Jan Delay über Funk und HipHop und Style, musikalische Transformation … irgendwie so …


rap.de: Zu aller erst muss ich dir mal sagen, deine Platte hat mich in gewisser Hinsicht verstört. Und das Wort, welches mir am Ende dazu eingefallen ist, wäre: unfassbar. Man kann es vielleicht vergleichen, mit einem Film, der einen irgendwie so teast, dass man nach Verlassen des Kinos nicht sofort darüber sprechen kann.   

Jan Delay: Ist das jetzt positiv oder negativ?  

rap.de: Es ist schon positiv.

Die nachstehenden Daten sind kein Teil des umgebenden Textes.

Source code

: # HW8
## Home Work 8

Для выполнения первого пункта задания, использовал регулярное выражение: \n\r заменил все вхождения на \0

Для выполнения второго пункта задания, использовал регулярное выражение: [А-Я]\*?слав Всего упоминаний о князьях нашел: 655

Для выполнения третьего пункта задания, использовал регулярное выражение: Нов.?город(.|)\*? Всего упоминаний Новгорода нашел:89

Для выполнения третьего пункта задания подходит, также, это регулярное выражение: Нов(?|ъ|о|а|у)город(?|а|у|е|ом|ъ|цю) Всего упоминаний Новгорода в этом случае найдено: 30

Aber ich hab mich die ganz Zeit gefragt, wie ich für das Interview den Bogen kriege – von der Platte zu Rap und HipHop!  

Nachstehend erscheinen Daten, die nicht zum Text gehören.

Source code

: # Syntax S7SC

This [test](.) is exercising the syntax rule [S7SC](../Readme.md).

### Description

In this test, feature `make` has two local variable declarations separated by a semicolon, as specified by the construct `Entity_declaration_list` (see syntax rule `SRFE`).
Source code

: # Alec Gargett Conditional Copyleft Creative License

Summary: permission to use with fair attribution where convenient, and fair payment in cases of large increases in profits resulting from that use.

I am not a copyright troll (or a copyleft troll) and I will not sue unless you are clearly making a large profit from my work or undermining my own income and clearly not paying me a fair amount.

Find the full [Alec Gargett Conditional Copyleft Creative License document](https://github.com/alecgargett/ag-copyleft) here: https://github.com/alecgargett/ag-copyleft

Jan Delay: Nee, gar nicht. Das Einzige, was ich dazu sagen kann, ist, dass von all den Musikstilen und Ideen und Flashes, die es auf der ganzen Welt gibt, ist HipHop, auch wenn man das nicht hört und nicht wahrnehmen kann, die, die am größten vertreten ist, auf der Platte. Einfach nur deshalb, weil alles, was ich jemals an Musik machen werde, es immer so machen werde, wie ich es kennengelernt hab – und das ist HipHop. Auch wenn ich mit zwanzig Musikern dastehe und ihnen Arrangements vorsinge oder sage wie das alles laufen soll, dann habe ich keine Noten im Kopf, sondern mein Logic-Fenster. Und ich denke in Loops. Wenn wir aufnehmen, dann nehme ich Takes, die die Musiker niemals nehmen würden, weil es an einer Stelle irgendwie nicht passt. Aber im Kopf habe ich das dann schon geschnitten, wie die es nie spielen würden, aber wie ich es vom HipHop her kenne. Und dann sagen die Musiker auch, dass das geil klingt, obwohl sie es nie so spielen würden. Deshalb ist HipHop einfach das Grundrezept, das man jedoch nicht hört. Wie das Mehl im Brot, das du ja auch nicht schmeckst.(lacht)  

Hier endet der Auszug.